DATA-DRIVEN IMAGE CAPTIONING WITH META-CLASS BASED RETRIEVAL

Kilickaya M., Erdem E., Erdem A., İKİZLER CİNBİŞ N., Cakici R.

22nd IEEE Signal Processing and Communications Applications Conference (SIU), Trabzon, Türkiye, 23 - 25 Nisan 2014, ss.1922-1925, (Tam Metin Bildiri)

Yayın Türü: Bildiri / Tam Metin Bildiri
Basıldığı Şehir: Trabzon
Basıldığı Ülke: Türkiye
Sayfa Sayıları: ss.1922-1925
Orta Doğu Teknik Üniversitesi Adresli: Evet

Özet

Automatic image captioning, the process cif producing a description for an image, is a very challenging problem which has only recently received interest from the computer vision and natural language processing communities.
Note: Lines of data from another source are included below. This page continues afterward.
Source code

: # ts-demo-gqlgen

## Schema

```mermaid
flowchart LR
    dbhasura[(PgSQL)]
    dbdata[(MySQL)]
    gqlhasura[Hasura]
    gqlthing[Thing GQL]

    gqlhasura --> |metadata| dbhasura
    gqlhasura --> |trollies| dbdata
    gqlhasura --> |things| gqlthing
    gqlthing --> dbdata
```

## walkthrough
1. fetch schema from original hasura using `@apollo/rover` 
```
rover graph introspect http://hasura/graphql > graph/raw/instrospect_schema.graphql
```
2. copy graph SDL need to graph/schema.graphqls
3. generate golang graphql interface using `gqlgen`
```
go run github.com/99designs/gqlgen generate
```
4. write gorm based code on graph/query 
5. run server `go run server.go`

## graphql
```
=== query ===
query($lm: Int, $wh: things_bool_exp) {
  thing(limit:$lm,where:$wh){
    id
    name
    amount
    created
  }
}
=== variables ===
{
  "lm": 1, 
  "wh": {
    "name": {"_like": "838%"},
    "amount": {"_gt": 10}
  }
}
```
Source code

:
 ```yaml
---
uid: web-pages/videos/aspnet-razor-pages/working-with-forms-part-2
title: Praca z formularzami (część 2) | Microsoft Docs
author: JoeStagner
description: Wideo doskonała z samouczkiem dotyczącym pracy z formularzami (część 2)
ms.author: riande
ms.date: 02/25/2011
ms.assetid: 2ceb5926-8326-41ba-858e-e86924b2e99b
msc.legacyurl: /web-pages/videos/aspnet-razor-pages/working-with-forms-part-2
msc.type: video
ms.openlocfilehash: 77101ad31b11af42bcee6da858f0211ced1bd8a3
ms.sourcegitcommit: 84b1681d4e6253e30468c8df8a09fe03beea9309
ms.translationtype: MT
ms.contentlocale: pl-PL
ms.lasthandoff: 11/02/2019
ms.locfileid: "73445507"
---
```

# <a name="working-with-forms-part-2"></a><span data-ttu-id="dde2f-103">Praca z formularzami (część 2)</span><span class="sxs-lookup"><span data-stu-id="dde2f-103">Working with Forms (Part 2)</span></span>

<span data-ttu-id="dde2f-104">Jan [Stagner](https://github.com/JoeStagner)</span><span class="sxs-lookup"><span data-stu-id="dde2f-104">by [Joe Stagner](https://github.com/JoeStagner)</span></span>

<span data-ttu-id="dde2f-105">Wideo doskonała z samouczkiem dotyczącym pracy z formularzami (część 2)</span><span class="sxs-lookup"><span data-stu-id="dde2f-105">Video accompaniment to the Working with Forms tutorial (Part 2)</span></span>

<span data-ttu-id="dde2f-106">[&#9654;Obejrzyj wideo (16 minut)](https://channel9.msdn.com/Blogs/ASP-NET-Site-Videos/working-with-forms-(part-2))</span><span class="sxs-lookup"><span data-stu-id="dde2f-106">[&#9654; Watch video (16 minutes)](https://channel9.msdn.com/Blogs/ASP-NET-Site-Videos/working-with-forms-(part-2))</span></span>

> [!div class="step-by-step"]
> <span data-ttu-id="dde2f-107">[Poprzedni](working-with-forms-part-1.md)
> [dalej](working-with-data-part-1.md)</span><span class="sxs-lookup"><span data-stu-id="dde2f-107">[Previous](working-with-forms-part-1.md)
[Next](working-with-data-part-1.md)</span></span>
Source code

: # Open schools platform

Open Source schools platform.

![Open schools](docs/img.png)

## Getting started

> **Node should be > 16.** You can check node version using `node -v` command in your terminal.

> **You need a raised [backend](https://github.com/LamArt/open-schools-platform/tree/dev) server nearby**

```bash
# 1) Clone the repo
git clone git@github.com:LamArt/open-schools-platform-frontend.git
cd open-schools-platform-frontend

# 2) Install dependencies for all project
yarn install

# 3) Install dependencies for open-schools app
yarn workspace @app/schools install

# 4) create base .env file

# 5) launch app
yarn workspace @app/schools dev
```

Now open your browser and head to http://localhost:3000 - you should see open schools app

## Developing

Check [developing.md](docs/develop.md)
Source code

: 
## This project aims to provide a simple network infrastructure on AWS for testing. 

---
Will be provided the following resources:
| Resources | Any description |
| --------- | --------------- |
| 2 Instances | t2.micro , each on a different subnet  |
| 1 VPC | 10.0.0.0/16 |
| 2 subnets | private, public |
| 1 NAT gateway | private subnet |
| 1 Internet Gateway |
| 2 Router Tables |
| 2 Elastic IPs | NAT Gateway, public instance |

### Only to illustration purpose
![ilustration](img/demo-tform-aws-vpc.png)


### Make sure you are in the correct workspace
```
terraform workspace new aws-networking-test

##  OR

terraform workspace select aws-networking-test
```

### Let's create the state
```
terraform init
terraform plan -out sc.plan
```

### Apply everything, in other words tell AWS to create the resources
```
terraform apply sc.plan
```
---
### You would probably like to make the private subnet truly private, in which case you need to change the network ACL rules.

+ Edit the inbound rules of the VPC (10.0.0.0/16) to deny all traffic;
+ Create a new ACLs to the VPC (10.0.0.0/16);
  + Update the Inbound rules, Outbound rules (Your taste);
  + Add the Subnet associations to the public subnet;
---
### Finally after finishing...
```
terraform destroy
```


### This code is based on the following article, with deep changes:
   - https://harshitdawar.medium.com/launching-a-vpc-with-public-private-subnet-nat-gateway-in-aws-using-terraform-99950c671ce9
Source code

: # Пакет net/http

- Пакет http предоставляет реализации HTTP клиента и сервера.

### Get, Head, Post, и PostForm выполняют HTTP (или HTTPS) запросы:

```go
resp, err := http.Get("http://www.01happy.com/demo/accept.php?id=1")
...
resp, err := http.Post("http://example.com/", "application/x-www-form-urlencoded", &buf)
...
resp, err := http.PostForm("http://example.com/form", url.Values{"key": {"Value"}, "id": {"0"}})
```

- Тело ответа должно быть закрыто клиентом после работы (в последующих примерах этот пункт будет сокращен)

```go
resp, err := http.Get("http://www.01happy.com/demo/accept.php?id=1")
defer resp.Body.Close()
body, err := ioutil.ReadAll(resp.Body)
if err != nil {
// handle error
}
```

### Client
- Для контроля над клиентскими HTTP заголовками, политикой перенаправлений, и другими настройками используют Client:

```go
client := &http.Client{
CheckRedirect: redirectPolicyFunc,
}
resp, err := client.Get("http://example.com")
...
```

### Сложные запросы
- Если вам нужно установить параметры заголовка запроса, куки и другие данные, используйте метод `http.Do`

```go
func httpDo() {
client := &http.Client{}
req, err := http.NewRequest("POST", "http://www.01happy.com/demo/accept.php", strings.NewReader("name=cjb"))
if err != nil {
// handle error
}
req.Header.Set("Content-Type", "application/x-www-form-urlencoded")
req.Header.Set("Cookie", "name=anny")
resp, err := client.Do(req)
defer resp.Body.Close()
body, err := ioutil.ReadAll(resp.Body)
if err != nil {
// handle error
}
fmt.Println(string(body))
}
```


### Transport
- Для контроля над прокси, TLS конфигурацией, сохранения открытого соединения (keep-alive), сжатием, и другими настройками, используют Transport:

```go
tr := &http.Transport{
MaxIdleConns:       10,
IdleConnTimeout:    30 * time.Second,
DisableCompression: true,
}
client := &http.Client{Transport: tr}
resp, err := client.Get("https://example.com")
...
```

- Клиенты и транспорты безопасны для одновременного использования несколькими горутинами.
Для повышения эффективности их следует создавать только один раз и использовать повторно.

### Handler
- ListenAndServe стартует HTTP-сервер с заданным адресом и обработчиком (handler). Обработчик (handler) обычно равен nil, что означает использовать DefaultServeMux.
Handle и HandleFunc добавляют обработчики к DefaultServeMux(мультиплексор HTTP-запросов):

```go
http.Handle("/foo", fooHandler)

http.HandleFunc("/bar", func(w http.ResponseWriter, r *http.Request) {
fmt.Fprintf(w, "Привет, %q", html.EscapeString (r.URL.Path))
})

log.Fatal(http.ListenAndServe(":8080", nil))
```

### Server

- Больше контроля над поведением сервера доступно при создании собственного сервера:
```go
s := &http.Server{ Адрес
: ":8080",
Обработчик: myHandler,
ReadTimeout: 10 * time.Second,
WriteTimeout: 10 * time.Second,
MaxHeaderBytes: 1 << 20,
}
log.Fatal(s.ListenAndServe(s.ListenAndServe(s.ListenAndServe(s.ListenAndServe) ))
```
In this study, we present a novel data-driven image captioning strategy, which, for a given image, finds the most visually similar image in a large dataset of image-caption pairs and transfers its caption as the description of the input image. Our novelty lies in employing a recently' proposed high-level global image representation, named the meta-class descriptor, to better capture the semantic content of the input image for use in the retrieval process. Our experiments show that as compared to the baseline Im2Text model, our meta-class guided approach produces more accurate descriptions.